Van Rys, an inactive ready reservist, was auditioning to be on the reality show “Nashville Star.” And he was about to sing “Once a Marine,” a country song he wrote about a friend he lost on his second of three tours in Iraq.
“Once a Marine, then you are changed,” started Van Rys, a muscular 23-year-old from Nashville. “Once a Marine, you may never be the same.”
Van Rys was one of more than 30 military personnel and military family members trying out for a spot on the sixth season of Nashville Star, which begins June 9 on NBC.
Producers traveled to cities such as Los Angeles and Austin, Texas, to find contestants for the show. And on Saturday, they got the best of military performers plucked from bases around the world.
And unlike the vocalists from all those cities, many of the singers on the Iwo Jima were inspired and moved by their experiences in Iraq or their emotional connections to family members who have served in the military.
And they had the perfect audience: some of the 1,000 crew members of the Iwo Jima, as well as their families. Country star Billy Ray Cyrus, who will host the show, was also on hand to listen, pose for photos, and perform a song he wrote after meeting a Vietnam veteran in 1989.
“Somebody’s going to change their lives out there today,” said Cyrus, who played a verse from the song that made him a national name, “Achy Breaky Heart.”
Not wanting to give away the contestant chosen Saturday, Nashville Star would not allow the press to print who would make it on to the television show.
Even before they began Saturday’s audition, many of the contestants had heroic life stories to match their talent.

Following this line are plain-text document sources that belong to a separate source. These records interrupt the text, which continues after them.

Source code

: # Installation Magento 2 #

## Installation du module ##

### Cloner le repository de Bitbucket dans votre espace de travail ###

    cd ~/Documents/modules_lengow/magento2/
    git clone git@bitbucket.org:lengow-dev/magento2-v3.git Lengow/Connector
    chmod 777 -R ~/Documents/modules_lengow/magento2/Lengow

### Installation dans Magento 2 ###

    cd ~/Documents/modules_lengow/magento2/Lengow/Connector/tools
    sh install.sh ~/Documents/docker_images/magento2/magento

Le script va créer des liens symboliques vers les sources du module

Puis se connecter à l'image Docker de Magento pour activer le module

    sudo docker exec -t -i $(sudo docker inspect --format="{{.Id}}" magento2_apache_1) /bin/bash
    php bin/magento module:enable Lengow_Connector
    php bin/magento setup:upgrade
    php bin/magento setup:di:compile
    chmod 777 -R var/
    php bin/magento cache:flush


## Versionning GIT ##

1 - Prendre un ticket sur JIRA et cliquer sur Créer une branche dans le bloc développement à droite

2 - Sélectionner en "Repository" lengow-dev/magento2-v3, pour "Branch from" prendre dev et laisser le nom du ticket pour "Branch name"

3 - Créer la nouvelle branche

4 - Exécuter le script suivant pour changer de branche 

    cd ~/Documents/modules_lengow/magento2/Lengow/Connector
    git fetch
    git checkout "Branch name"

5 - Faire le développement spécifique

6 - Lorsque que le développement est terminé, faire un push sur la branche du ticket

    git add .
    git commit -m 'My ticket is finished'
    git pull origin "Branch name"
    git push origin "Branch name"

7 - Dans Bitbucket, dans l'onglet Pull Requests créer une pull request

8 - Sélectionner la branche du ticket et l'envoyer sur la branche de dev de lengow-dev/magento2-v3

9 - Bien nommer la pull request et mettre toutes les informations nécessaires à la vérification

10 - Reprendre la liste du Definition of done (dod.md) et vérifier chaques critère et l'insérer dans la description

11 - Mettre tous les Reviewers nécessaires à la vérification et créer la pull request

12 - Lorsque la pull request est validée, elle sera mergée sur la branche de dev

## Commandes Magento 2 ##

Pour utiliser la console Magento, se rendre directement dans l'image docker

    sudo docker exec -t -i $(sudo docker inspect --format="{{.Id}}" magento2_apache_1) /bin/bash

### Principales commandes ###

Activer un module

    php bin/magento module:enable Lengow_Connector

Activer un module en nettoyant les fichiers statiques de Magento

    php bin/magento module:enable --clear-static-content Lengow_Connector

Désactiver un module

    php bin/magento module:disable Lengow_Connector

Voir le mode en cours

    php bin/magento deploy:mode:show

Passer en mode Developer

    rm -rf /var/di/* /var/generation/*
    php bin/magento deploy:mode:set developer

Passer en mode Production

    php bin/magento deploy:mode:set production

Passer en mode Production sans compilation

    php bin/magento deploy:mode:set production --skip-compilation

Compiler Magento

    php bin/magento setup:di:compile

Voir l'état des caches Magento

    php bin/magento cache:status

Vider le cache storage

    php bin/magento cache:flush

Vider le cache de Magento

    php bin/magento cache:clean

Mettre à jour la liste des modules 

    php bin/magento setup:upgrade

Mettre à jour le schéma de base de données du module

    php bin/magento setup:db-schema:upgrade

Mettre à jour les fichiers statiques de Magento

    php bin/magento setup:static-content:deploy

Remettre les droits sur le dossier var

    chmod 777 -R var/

Army Sgt. 1st Class Sean Bennett received the Silver Star after he was shot in the bicep during a January 2007 insurgent attack on a compound in Karbala, Iraq. Bennett, who came from Alaska to perform, was invited to the auditions by Cyrus himself after he went up to the star after a concert and handed him a compact disc with two of his songs.
Katy Benko, 25, of Herndon wrote “A Soldier’s Wife” after her husband was deployed to Iraq just three months after they were married in 2006.
She ended up playing the song in 2007 for presidential candidate John McCain, and was flown the next day to play it in front of President Bush at the White House.
She realized that Saturday was the first time that her husband, 1st Lt. Ryan Miner of the Virginia Army National Guard, would see her perform the song in front of a public audience. He returned from Iraq in February.
“Sometimes, it’s really hard for me to get through the song still,” she said.
Benko, like the others, said she wanted to be the next Nashville Star. “Of course I’d love to win,” she said. “I’d be crazy not to.”
Van Rys, though, wasn’t pinning all of his hopes on Saturday’s competition.
“If I don’t make it here, maybe I’ll make it somewhere else,” he said before the audition, a tattoo peeking from the sleeve of his white T-shirt as he practiced guitar in the hangar bay below.
Van Rys is now going to school at the Nashville Auto-Diesel College.
“I think I might enjoy being a mechanic for the rest of my life, rather than being in the spotlight,” he said.
He said that his music is deeply connected to his time in Iraq, and being there made him realize how fragile life is. His song is about a Marine who lays his life down for another and doesn’t think twice about it.
But when asked to discuss the friend who inspired “Once a Marine,” Van Rys said quietly, “I can’t talk about it.”
Van Rys said music was crucial to him during his time in Iraq. When he played, he said, he could close his eyes and it was almost like he was back at a campfire around the lake, hanging out with his buddies.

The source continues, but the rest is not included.